Work required >> In the material below, some lines carry "your". Copy each such line.

Record excerpts >>

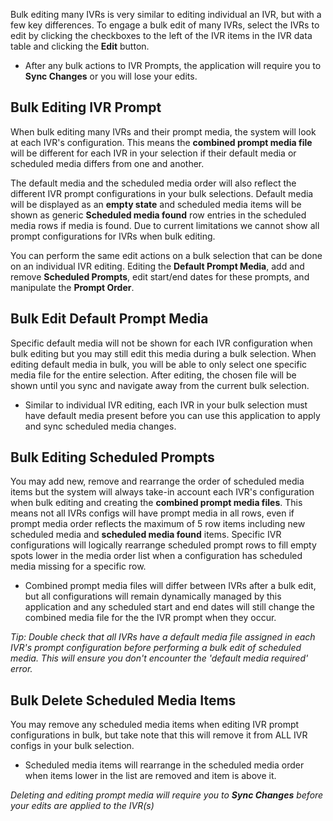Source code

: Bulk editing many IVRs is very similar to editing individual an IVR, but with a few key differences. To engage a bulk edit of many IVRs, select the IVRs to edit by clicking the checkboxes to the left of the IVR items in the IVR data table and clicking the **Edit** button.

* After any bulk actions to IVR Prompts, the application will require you to **Sync Changes** or you will lose your edits.

## Bulk Editing IVR Prompt

When bulk editing many IVRs and their prompt media, the system will look at each IVR's configuration. This means the **combined prompt media file** will be different for each IVR in your selection if their default media or scheduled media differs from one and another.

The default media and the scheduled media order will also reflect the different IVR prompt configurations in your bulk selections. Default media will be displayed as an **empty state** and scheduled media items will be shown as generic **Scheduled media found** row entries in the scheduled media rows if media is found. Due to current limitations we cannot show all prompt configurations for IVRs when bulk editing.

You can perform the same edit actions on a bulk selection that can be done on an individual IVR editing. Editing the **Default Prompt Media**, add and remove **Scheduled Prompts**, edit start/end dates for these prompts, and manipulate the **Prompt Order**. 

## Bulk Edit Default Prompt Media

Specific default media will not be shown for each IVR configuration when bulk editing but you may still edit this media during a bulk selection. When editing default media in bulk, you will be able to only select one specific media file for the entire selection. After editing, the chosen file will be shown until you sync and navigate away from the current bulk selection.

* Similar to individual IVR editing, each IVR in your bulk selection must have default media present before you can use this application to apply and sync scheduled media changes.

## Bulk Editing Scheduled Prompts

You may add new, remove and rearrange the order of scheduled media items but the system will always take-in account each IVR's configuration when bulk editing and creating the **combined prompt media files**. This means not all IVRs configs will have prompt media in all rows, even if prompt media order reflects the maximum of 5 row items including new scheduled media and **scheduled media found** items. Specific IVR configurations will logically rearrange scheduled prompt rows to fill empty spots lower in the media order list when a configuration has scheduled media missing for a specific row. 

* Combined prompt media files will differ between IVRs after a bulk edit, but all configurations will remain dynamically managed by this application and any scheduled start and end dates will still change the combined media file for the the IVR prompt when they occur.

*Tip: Double check that all IVRs have a default media file assigned in each IVR's prompt configuration before performing a bulk edit of scheduled media. This will ensure you don't encounter the 'default media required' error.*

## Bulk Delete Scheduled Media Items

You may remove any scheduled media items when editing IVR prompt configurations in bulk, but take note that this will remove it from ALL IVR configs in your bulk selection.

* Scheduled media items will rearrange in the scheduled media order when items lower in the list are removed and item is above it.

*Deleting and editing prompt media will require you to **Sync Changes** before your edits are applied to the IVR(s)*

Output >>
* After any bulk actions to IVR Prompts, the application will require you to **Sync Changes** or you will lose your edits.
When bulk editing many IVRs and their prompt media, the system will look at each IVR's configuration. This means the **combined prompt media file** will be different for each IVR in your selection if their default media or scheduled media differs from one and another.
The default media and the scheduled media order will also reflect the different IVR prompt configurations in your bulk selections. Default media will be displayed as an **empty state** and scheduled media items will be shown as generic **Scheduled media found** row entries in the scheduled media rows if media is found. Due to current limitations we cannot show all prompt configurations for IVRs when bulk editing.
* Similar to individual IVR editing, each IVR in your bulk selection must have default media present before you can use this application to apply and sync scheduled media changes.
You may remove any scheduled media items when editing IVR prompt configurations in bulk, but take note that this will remove it from ALL IVR configs in your bulk selection.
*Deleting and editing prompt media will require you to **Sync Changes** before your edits are applied to the IVR(s)*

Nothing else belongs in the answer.